Stored data entries>
----------------
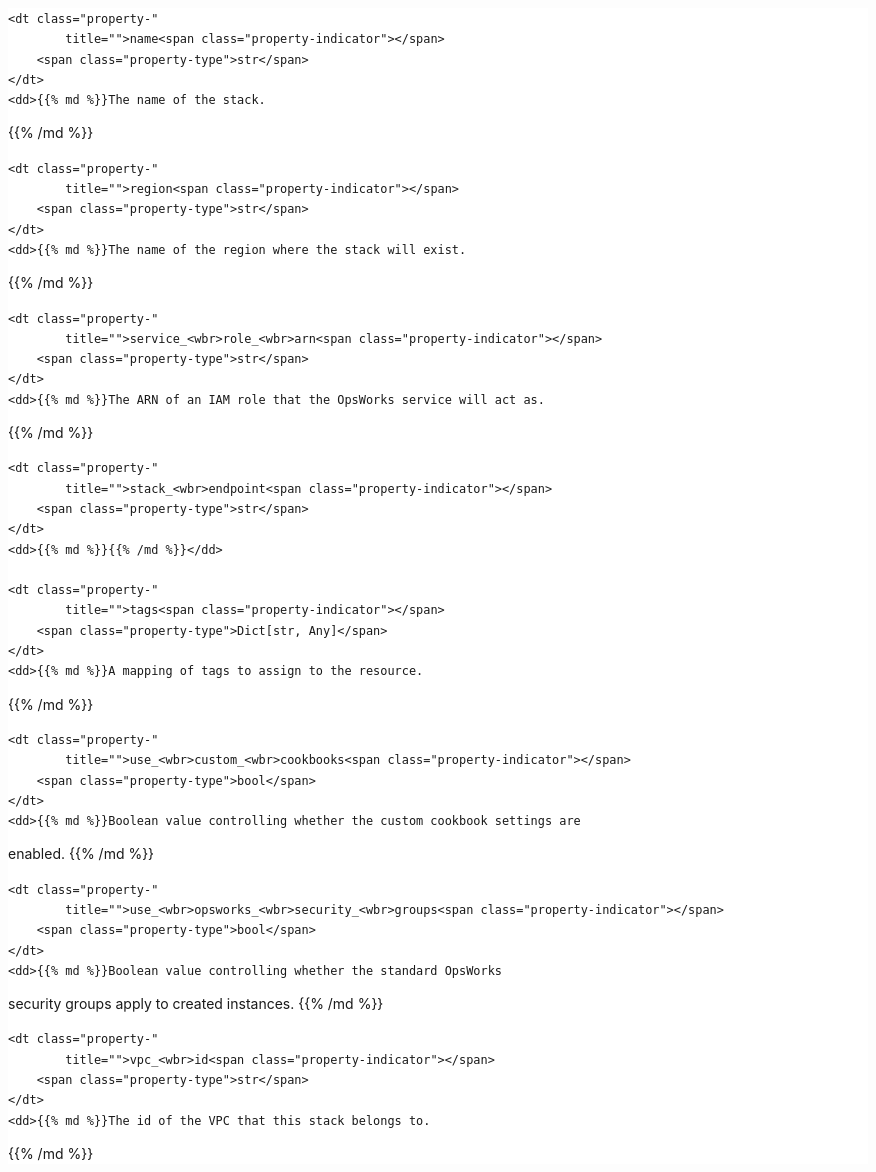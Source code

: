     <dt class="property-"
            title="">name<span class="property-indicator"></span>
        <span class="property-type">str</span>
    </dt>
    <dd>{{% md %}}The name of the stack.
{{% /md %}}</dd>

    <dt class="property-"
            title="">region<span class="property-indicator"></span>
        <span class="property-type">str</span>
    </dt>
    <dd>{{% md %}}The name of the region where the stack will exist.
{{% /md %}}</dd>

    <dt class="property-"
            title="">service_<wbr>role_<wbr>arn<span class="property-indicator"></span>
        <span class="property-type">str</span>
    </dt>
    <dd>{{% md %}}The ARN of an IAM role that the OpsWorks service will act as.
{{% /md %}}</dd>

    <dt class="property-"
            title="">stack_<wbr>endpoint<span class="property-indicator"></span>
        <span class="property-type">str</span>
    </dt>
    <dd>{{% md %}}{{% /md %}}</dd>

    <dt class="property-"
            title="">tags<span class="property-indicator"></span>
        <span class="property-type">Dict[str, Any]</span>
    </dt>
    <dd>{{% md %}}A mapping of tags to assign to the resource.
{{% /md %}}</dd>

    <dt class="property-"
            title="">use_<wbr>custom_<wbr>cookbooks<span class="property-indicator"></span>
        <span class="property-type">bool</span>
    </dt>
    <dd>{{% md %}}Boolean value controlling whether the custom cookbook settings are
enabled.
{{% /md %}}</dd>

    <dt class="property-"
            title="">use_<wbr>opsworks_<wbr>security_<wbr>groups<span class="property-indicator"></span>
        <span class="property-type">bool</span>
    </dt>
    <dd>{{% md %}}Boolean value controlling whether the standard OpsWorks
security groups apply to created instances.
{{% /md %}}</dd>

    <dt class="property-"
            title="">vpc_<wbr>id<span class="property-indicator"></span>
        <span class="property-type">str</span>
    </dt>
    <dd>{{% md %}}The id of the VPC that this stack belongs to.
{{% /md %}}</dd>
----------------
WHAT THIS TASK INVOLVES>
Your task is to copy each line of the entries that includes the word "name".

ANSWER SECTION>
            title="">name<span class="property-indicator"></span>
    <dd>{{% md %}}The name of the stack.
    <dd>{{% md %}}The name of the region where the stack will exist.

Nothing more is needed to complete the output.